Content starts

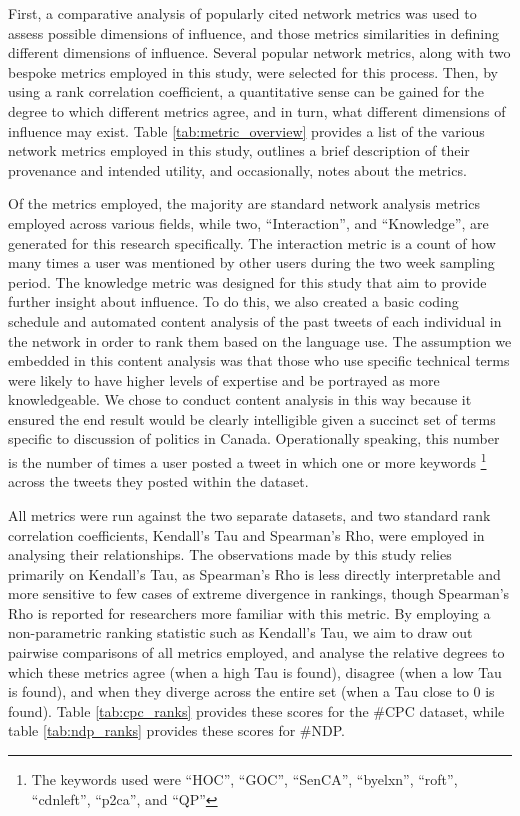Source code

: \documentclass[a4paper,12pt]{article}
\begin{document}
First, a comparative analysis of popularly cited network metrics was used to assess possible dimensions of influence, and those metrics similarities in defining different dimensions of influence. Several popular network metrics, along with two bespoke metrics employed in this study, were selected for this process. Then, by using a rank correlation coefficient, a quantitative sense can be gained for the degree to which different metrics agree, and in turn, what different dimensions of influence may exist. Table \ref{tab:metric_overview} provides a list of the various network metrics employed in this study, outlines a brief description of their provenance and intended utility, and occasionally, notes about the metrics. 

Of the metrics employed, the majority are standard network analysis metrics employed across various fields, while two, ``Interaction'', and ``Knowledge'', are generated for this research specifically. The interaction metric is a count of how many times a user was mentioned by other users during the two week sampling period. The knowledge metric was designed for this study that aim to provide further insight about influence. To do this, we also created a basic coding schedule and automated content analysis of the past tweets of each individual in the network in order to rank them based on the language use. The assumption we embedded in this content analysis was that those who use specific technical terms were likely to have higher levels of expertise and be portrayed as more knowledgeable. We chose to conduct content analysis in this way because it ensured the end result would be clearly intelligible given a succinct set of terms specific to discussion of politics in Canada. Operationally speaking, this number is the number of times a user posted a tweet in which one or more keywords \footnote{The keywords used were ``HOC'', ``GOC'', ``SenCA'', ``byelxn'', ``roft'', ``cdnleft'', ``p2ca'', and ``QP''} across the tweets they posted within the dataset.

All metrics were run against the two separate datasets, and two standard rank correlation coefficients, Kendall's Tau and Spearman's Rho, were employed in analysing their relationships. The observations made by this study relies primarily on Kendall's Tau, as Spearman's Rho is less directly interpretable and more sensitive to few cases of extreme divergence in rankings, though Spearman's Rho is reported for researchers more familiar with this metric. By employing a non-parametric ranking statistic such as Kendall's Tau, we aim to draw out pairwise comparisons of all metrics employed, and analyse the relative degrees to which these metrics agree (when a high Tau is found), disagree (when a low Tau is found), and when they diverge across the entire set (when a Tau close to 0 is found). Table \ref{tab:cpc_ranks} provides these scores for the \#CPC dataset, while table \ref{tab:ndp_ranks} provides these scores for \#NDP.
\end{document}
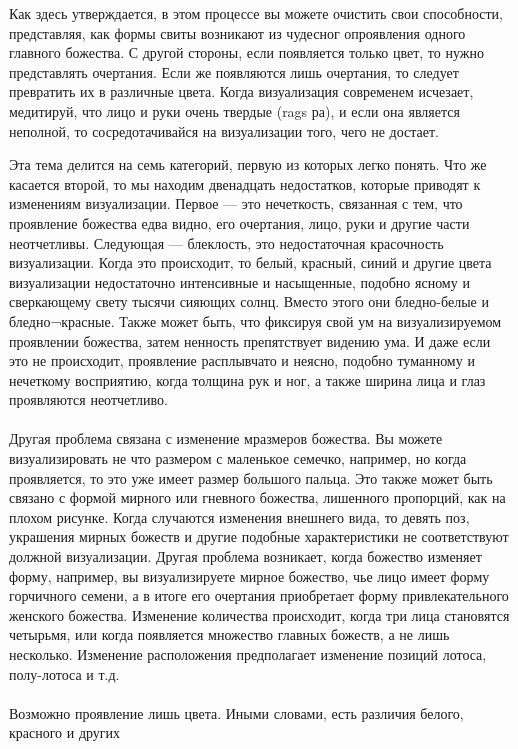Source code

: Как здесь утверждается, в этом процессе вы можете очистить свои способности,
представляя, как формы свиты возникают из чудесног опроявления одного главного
божества. С другой стороны, если появляется только цвет, то нужно представлять очертания.
Если же появляются лишь очертания, то следует превратить их в различные цвета. Когда
визуализация современем исчезает, медитируй, что лицо и руки очень твердые (rags ра), и
если она является неполной, то сосредо\-тачивайся на визуализации того, чего не достает.
\\
\begin{siderules}
Эта тема делится на семь категорий, первую из которых легко понять. Что же касается
второй, то мы находим двенадцать недостатков, которые приводят к изменениям
визуализации. Первое — это нечеткость, связанная с тем, что проявление божества едва
видно, его очертания, лицо, руки и другие части неотчетливы. Следующая — блеклость, это
недостаточная красочность визуализации. Когда это происходит, то белый, красный, синий и
другие цвета визуализации недостаточно интенсивные и насыщенные, подобно ясному и
сверкающему свету тысячи сияющих солнц. Вместо этого они бледно-белые и бледно¬красные.
Также может быть, что фиксируя свой ум на визуализируемом проявлении
божества, затем ненность препятствует видению ума. И даже если это не происходит,
проявление расплывчато и неясно, подобно туманному и нечеткому восприятию, когда
толщина рук и ног, а также ширина лица и глаз проявляются неотчетливо.\\
\\
Другая проблема связана с изменение мразмеров божества. Вы можете визуализировать
не что размером с маленькое семечко, например, но когда проявляется, то это уже имеет
размер большого пальца. Это также может быть связано с формой мирного или гневного
божества, лишенного пропорций, как на плохом рисунке. Когда случаются изменения
внешнего вида, то девять поз, украшения мирных божеств и другие подобные
характеристики не со\-ответствуют должной визуализации. Другая проблема возникает, когда
божество изменяет форму, например, вы визуализируете мирное божество, чье лицо имеет
форму горчичного семени, а в итоге его очертания приобретает форму привлекательного
женского божества. Изменение количества происходит, когда три лица становятся четырьмя,
или когда появляется множество главных божеств, а не лишь несколько. Изменение
расположения предполагает изменение позиций лотоса, полу-лотоса и т.д.\\
\\
Возможно проявление лишь цвета. Иными словами, есть различия белого, красного и других

\end{siderules}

Content ends

Restate the whole listing exactly as written, minus the pictures.

Result:
Source code

: \documentclass[a4paper,12pt]{article}
\begin{document}
First, a comparative analysis of popularly cited network metrics was used to assess possible dimensions of influence, and those metrics similarities in defining different dimensions of influence. Several popular network metrics, along with two bespoke metrics employed in this study, were selected for this process. Then, by using a rank correlation coefficient, a quantitative sense can be gained for the degree to which different metrics agree, and in turn, what different dimensions of influence may exist. Table \ref{tab:metric_overview} provides a list of the various network metrics employed in this study, outlines a brief description of their provenance and intended utility, and occasionally, notes about the metrics. 

Of the metrics employed, the majority are standard network analysis metrics employed across various fields, while two, ``Interaction'', and ``Knowledge'', are generated for this research specifically. The interaction metric is a count of how many times a user was mentioned by other users during the two week sampling period. The knowledge metric was designed for this study that aim to provide further insight about influence. To do this, we also created a basic coding schedule and automated content analysis of the past tweets of each individual in the network in order to rank them based on the language use. The assumption we embedded in this content analysis was that those who use specific technical terms were likely to have higher levels of expertise and be portrayed as more knowledgeable. We chose to conduct content analysis in this way because it ensured the end result would be clearly intelligible given a succinct set of terms specific to discussion of politics in Canada. Operationally speaking, this number is the number of times a user posted a tweet in which one or more keywords \footnote{The keywords used were ``HOC'', ``GOC'', ``SenCA'', ``byelxn'', ``roft'', ``cdnleft'', ``p2ca'', and ``QP''} across the tweets they posted within the dataset.

All metrics were run against the two separate datasets, and two standard rank correlation coefficients, Kendall's Tau and Spearman's Rho, were employed in analysing their relationships. The observations made by this study relies primarily on Kendall's Tau, as Spearman's Rho is less directly interpretable and more sensitive to few cases of extreme divergence in rankings, though Spearman's Rho is reported for researchers more familiar with this metric. By employing a non-parametric ranking statistic such as Kendall's Tau, we aim to draw out pairwise comparisons of all metrics employed, and analyse the relative degrees to which these metrics agree (when a high Tau is found), disagree (when a low Tau is found), and when they diverge across the entire set (when a Tau close to 0 is found). Table \ref{tab:cpc_ranks} provides these scores for the \#CPC dataset, while table \ref{tab:ndp_ranks} provides these scores for \#NDP.
\end{document}
Source code

: Как здесь утверждается, в этом процессе вы можете очистить свои способности,
представляя, как формы свиты возникают из чудесног опроявления одного главного
божества. С другой стороны, если появляется только цвет, то нужно представлять очертания.
Если же появляются лишь очертания, то следует превратить их в различные цвета. Когда
визуализация современем исчезает, медитируй, что лицо и руки очень твердые (rags ра), и
если она является неполной, то сосредо\-тачивайся на визуализации того, чего не достает.
\\
\begin{siderules}
Эта тема делится на семь категорий, первую из которых легко понять. Что же касается
второй, то мы находим двенадцать недостатков, которые приводят к изменениям
визуализации. Первое — это нечеткость, связанная с тем, что проявление божества едва
видно, его очертания, лицо, руки и другие части неотчетливы. Следующая — блеклость, это
недостаточная красочность визуализации. Когда это происходит, то белый, красный, синий и
другие цвета визуализации недостаточно интенсивные и насыщенные, подобно ясному и
сверкающему свету тысячи сияющих солнц. Вместо этого они бледно-белые и бледно¬красные.
Также может быть, что фиксируя свой ум на визуализируемом проявлении
божества, затем ненность препятствует видению ума. И даже если это не происходит,
проявление расплывчато и неясно, подобно туманному и нечеткому восприятию, когда
толщина рук и ног, а также ширина лица и глаз проявляются неотчетливо.\\
\\
Другая проблема связана с изменение мразмеров божества. Вы можете визуализировать
не что размером с маленькое семечко, например, но когда проявляется, то это уже имеет
размер большого пальца. Это также может быть связано с формой мирного или гневного
божества, лишенного пропорций, как на плохом рисунке. Когда случаются изменения
внешнего вида, то девять поз, украшения мирных божеств и другие подобные
характеристики не со\-ответствуют должной визуализации. Другая проблема возникает, когда
божество изменяет форму, например, вы визуализируете мирное божество, чье лицо имеет
форму горчичного семени, а в итоге его очертания приобретает форму привлекательного
женского божества. Изменение количества происходит, когда три лица становятся четырьмя,
или когда появляется множество главных божеств, а не лишь несколько. Изменение
расположения предполагает изменение позиций лотоса, полу-лотоса и т.д.\\
\\
Возможно проявление лишь цвета. Иными словами, есть различия белого, красного и других

\end{siderules}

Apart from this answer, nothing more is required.